Those tax tools could include using percentages of assessed value,
rather than 100 percent.
SAMA expects 114 of the province’s 297 rural municipalities will see an
assessment change of plus or minus 10 percent.
About 108 RMs will see their assessments drop. Seventy-five will see
increases, 35 of them of 20 percent or more.
“The overall assessment will stay the same,” said Irwin Blank, managing
director of technical standards and policy at SAMA. “There’s going to
be significant shifts.”
Blank said the changes mean all land with similar productivity will
have the same assessed value across the province.

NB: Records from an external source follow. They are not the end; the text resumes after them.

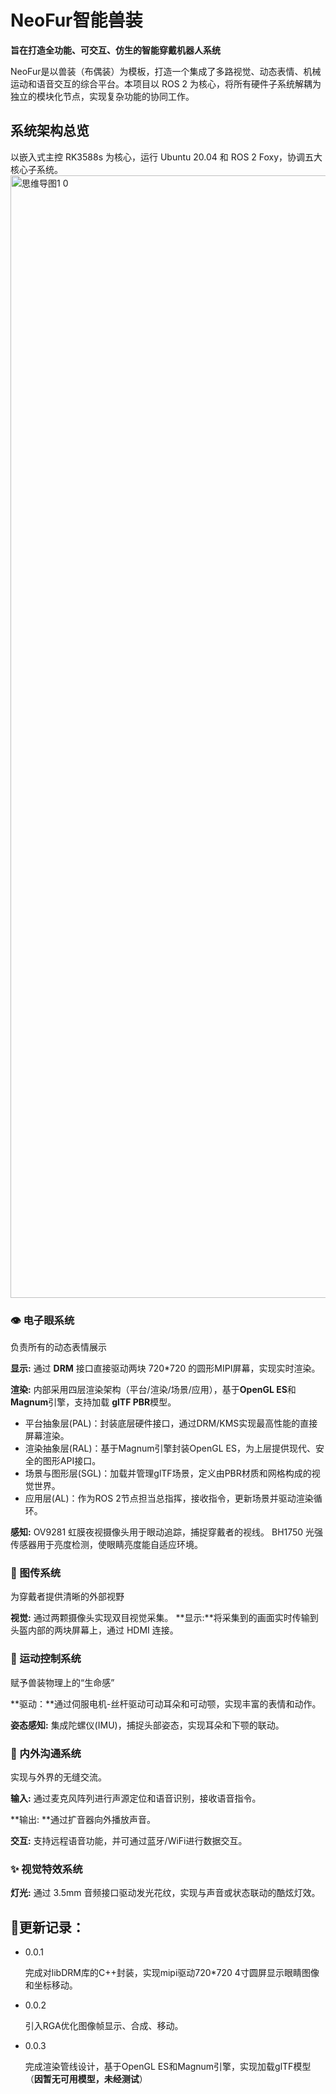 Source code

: # NeoFur智能兽装
**旨在打造全功能、可交互、仿生的智能穿戴机器人系统**
    
NeoFur是以兽装（布偶装）为模板，打造一个集成了多路视觉、动态表情、机械运动和语音交互的综合平台。本项目以 ROS 2 为核心，将所有硬件子系统解耦为独立的模块化节点，实现复杂功能的协同工作。

## 系统架构总览
以嵌入式主控 RK3588s 为核心，运行 Ubuntu 20.04 和 ROS 2 Foxy，协调五大核心子系统。
<img width="1908" height="1796" alt="思维导图1 0" src="https://github.com/user-attachments/assets/64235603-3374-44d0-b435-62662cbd07e2" />

### 👁️ 电子眼系统
负责所有的动态表情展示

**显示:** 通过 **DRM** 接口直接驱动两块 720*720 的圆形MIPI屏幕，实现实时渲染。

**渲染:** 内部采用四层渲染架构（平台/渲染/场景/应用），基于**OpenGL ES**和**Magnum**引擎，支持加载 **glTF PBR**模型。
* 平台抽象层(PAL)：封装底层硬件接口，通过DRM/KMS实现最高性能的直接屏幕渲染。
* 渲染抽象层(RAL)：基于Magnum引擎封装OpenGL ES，为上层提供现代、安全的图形API接口。
* 场景与图形层(SGL)：加载并管理glTF场景，定义由PBR材质和网格构成的视觉世界。
* 应用层(AL)：作为ROS 2节点担当总指挥，接收指令，更新场景并驱动渲染循环。

**感知:**
OV9281 虹膜夜视摄像头用于眼动追踪，捕捉穿戴者的视线。
BH1750 光强传感器用于亮度检测，使眼睛亮度能自适应环境。

### 🎥 图传系统
为穿戴者提供清晰的外部视野

**视觉:** 通过两颗摄像头实现双目视觉采集。
**显示:**将采集到的画面实时传输到头盔内部的两块屏幕上，通过 HDMI 连接。

### 🦾 运动控制系统
赋予兽装物理上的“生命感”

**驱动：**通过伺服电机-丝杆驱动可动耳朵和可动颚，实现丰富的表情和动作。

**姿态感知:** 集成陀螺仪(IMU)，捕捉头部姿态，实现耳朵和下颚的联动。

### 🎤 内外沟通系统 
实现与外界的无缝交流。

**输入:** 通过麦克风阵列进行声源定位和语音识别，接收语音指令。

**输出: **通过扩音器向外播放声音。

**交互:** 支持远程语音功能，并可通过蓝牙/WiFi进行数据交互。

### ✨ 视觉特效系统

**灯光:** 通过 3.5mm 音频接口驱动发光花纹，实现与声音或状态联动的酷炫灯效。


## 📅更新记录：
* 0.0.1
    
  完成对libDRM库的C++封装，实现mipi驱动720*720 4寸圆屏显示眼睛图像和坐标移动。
* 0.0.2
  
  引入RGA优化图像帧显示、合成、移动。

* 0.0.3

  完成渲染管线设计，基于OpenGL ES和Magnum引擎，实现加载glTF模型（**因暂无可用模型，未经测试**）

In 1997, the local market index was introduced to give more weight to
local land sales in the assessment process. But the LMI caused concern
among farmers and farm organizations, who argued that it caused
inequities.
Blank said a return to using a productivity rating, which was in place
from 1965 to 1997, will solve the problem of inflated assessments in
areas of oil and gas production or those near cities.
He said he expects land along the east side, particularly in the east
central region, will see the highest increases under the 2005 system.

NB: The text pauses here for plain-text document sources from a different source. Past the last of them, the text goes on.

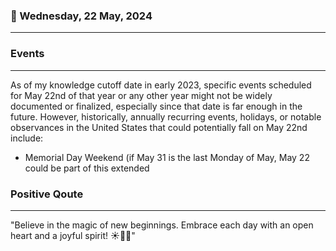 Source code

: ### 📅 Wednesday, 22 May, 2024
------
### Events
------
As of my knowledge cutoff date in early 2023, specific events scheduled for May 22nd of that year or any other year might not be widely documented or finalized, especially since that date is far enough in the future. However, historically, annually recurring events, holidays, or notable observances in the United States that could potentially fall on May 22nd include:

- Memorial Day Weekend (if May 31 is the last Monday of May, May 22 could be part of this extended
### Positive Qoute
------
"Believe in the magic of new beginnings. Embrace each day with an open heart and a joyful spirit! ☀️🌱✨"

For example, the RM of Wallace, near Yorkton, could see assessments
jump 38 percent.
On a crop district basis, 5A, which includes Yorkton and Melville, will
see a 22 percent jump and 5B, including Wynyard and Canora, will see a
23 percent increase.
On the other side of the province, 7A and 7B, including Kindersley,
Wilkie and Unity, could see a 19 percent drop.
The RM of Moose Jaw is projected to experience a 31 percent decline.
The new assessment model will also include a provincial market index,
which converts the final productivity rating into a dollar value per
acre.
Under the 1965 system, the PMI was $1 per rating point. That will be
updated to reflect 2002 provincial averages under an as yet
undetermined base date.
Reader said about 20,000 sales would be included in that calculation.
He also told the delegates he is surprised how many people don’t
understand assessment and how it works.
“If you own real property you pay tax,” he said. “It has nothing to do
with whether you have a grader going by your house or kids going to
school … and that’s our system.
“It would take a cabinet with king-size balls to even think about
changing that system.”
Reader asked for the councillors’ help to explain assessment to their
ratepayers.
Feds vow more minor use funds
By Barry Wilson
Ottawa bureau
news
The federal government is promising to spend $54.5 million during the
next six years to help make more minor use pesticides available to
Canadian farmers.
The fruit and vegetable industry applauds the promise.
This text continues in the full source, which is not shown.